The situation was hopeless until Docker implemented TLS auth in 0.10.
I present few simple steps to setup it:
I. Generate your certificates
You need to generate 3 kinds of certificates:
- CA certificate used for generating client and server certs
- Client certificate used by remote Docker client
- Server certificate used by Docker daemon on server
I wrote a little Ruby script that generates all three certificates for you. All you need to do is clone this repository and run following commands:
$ gem install certificate_authority
$ ruby certgen.rb example.com
CA certificates are in ~/.docker/ca
Client certificates are in ~/.docker
Server certificates are in ~/.docker/example.com
Certificates should be now available under ~/.docker
path.
II. Copy server certificates to remote location
The script generated keys and certificates required by Docker daemon ~/.docker/example.com
(example.com is your domain name).
Copy them on your server to ~/.docker
directory:
rsync -ave ssh ~/.docker/example.com/ root@example.com:~/.docker/
III. Configure Docker on remote location
Docker daemon since version 0.10 supports --tlsverify
mode that enforces encrypted and authenticated remote connections.
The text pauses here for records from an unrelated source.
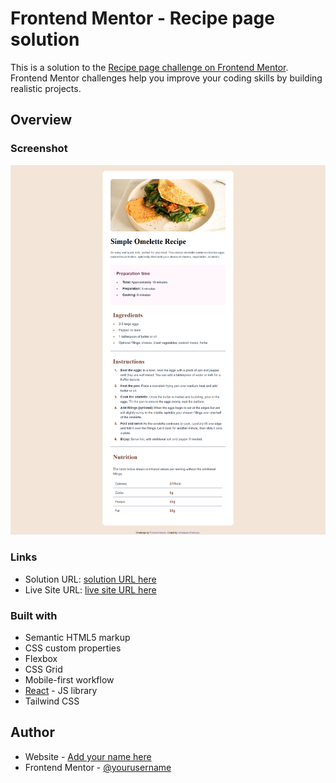 # Frontend Mentor - Recipe page solution

This is a solution to the [Recipe page challenge on Frontend Mentor](https://www.frontendmentor.io/challenges/recipe-page-KiTsR8QQKm). Frontend Mentor challenges help you improve your coding skills by building realistic projects. 



## Overview

### Screenshot

![](./design/solution.png)



### Links

- Solution URL: [solution URL here](https://github.com/IndranjanaChatterjee/Recipe-page)
- Live Site URL: [live site URL here](https://recipe-page-one-amber.vercel.app/)



### Built with

- Semantic HTML5 markup
- CSS custom properties
- Flexbox
- CSS Grid
- Mobile-first workflow
- [React](https://reactjs.org/) - JS library
- Tailwind CSS




## Author

- Website - [Add your name here](https://github.com/IndranjanaChatterjee/Recipe-page)
- Frontend Mentor - [@yourusername](https://www.frontendmentor.io/profile/IndranjanaChatterjee)



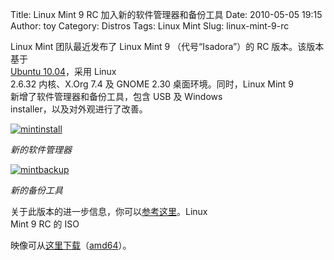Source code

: Title: Linux Mint 9 RC 加入新的软件管理器和备份工具
Date: 2010-05-05 19:15
Author: toy
Category: Distros
Tags: Linux Mint
Slug: linux-mint-9-rc

Linux Mint 团队最近发布了 Linux Mint 9 （代号“Isadora”）的 RC
版本。该版本基于  
[Ubuntu
10.04](http://linuxtoy.org/archives/ubuntu-10-04-lucid-lynx.html)，采用
Linux  
2.6.32 内核、X.Org 7.4 及 GNOME 2.30 桌面环境。同时，Linux Mint 9  
新增了软件管理器和备份工具，包含 USB 及 Windows  
installer，以及对外观进行了改善。

[![mintinstall](http://i.linuxtoy.org/images/2010/05/thumb-mintinstall.png)](http://i.linuxtoy.org/images/2010/05/mintinstall.png)

*新的软件管理器*

[![mintbackup](http://i.linuxtoy.org/images/2010/05/thumb-mintbackup.png)](http://i.linuxtoy.org/images/2010/05/mintbackup.png)

*新的备份工具*

关于此版本的进一步信息，你可以[参考这里](http://linuxmint.com/rel\_isadora\_whatsnew.php)。Linux  
Mint 9 RC 的 ISO  

映像可从[这里下载](http://www.linuxmint.com/edition.php?id=52)（[amd64](http://www.linuxmint.com/edition.php?id=53)）。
I assume you’re using Ubuntu 12.04 LTS with Docker already installed and running. Instructions for other distros may be little different.
All you need to do is add following line to /etc/default/docker
:
DOCKER_OPTS="--tlsverify -H=unix:///var/run/docker.sock -H=0.0.0.0:4243 --tlscacert=/root/.docker/ca.pem --tlscert=/root/.docker/cert.pem --tlskey=/root/.docker/key.pem"
And restart Docker daemon with:
service docker restart
If something went wrong Docker daemon won’t start again. You can debug it by browsing logs under /var/log/upstart/docker.log
.
That’s it!
You can connect to remote Docker instance using --tlsverify
flag:
docker --tlsverify -H tcp://example.com:4243 images
It will use certificates stored in ~/.docker
. To use different ones, you can use --tls*
options listed in docker --help
and documentation.
The official guide of TLS setup can be found on Docker site.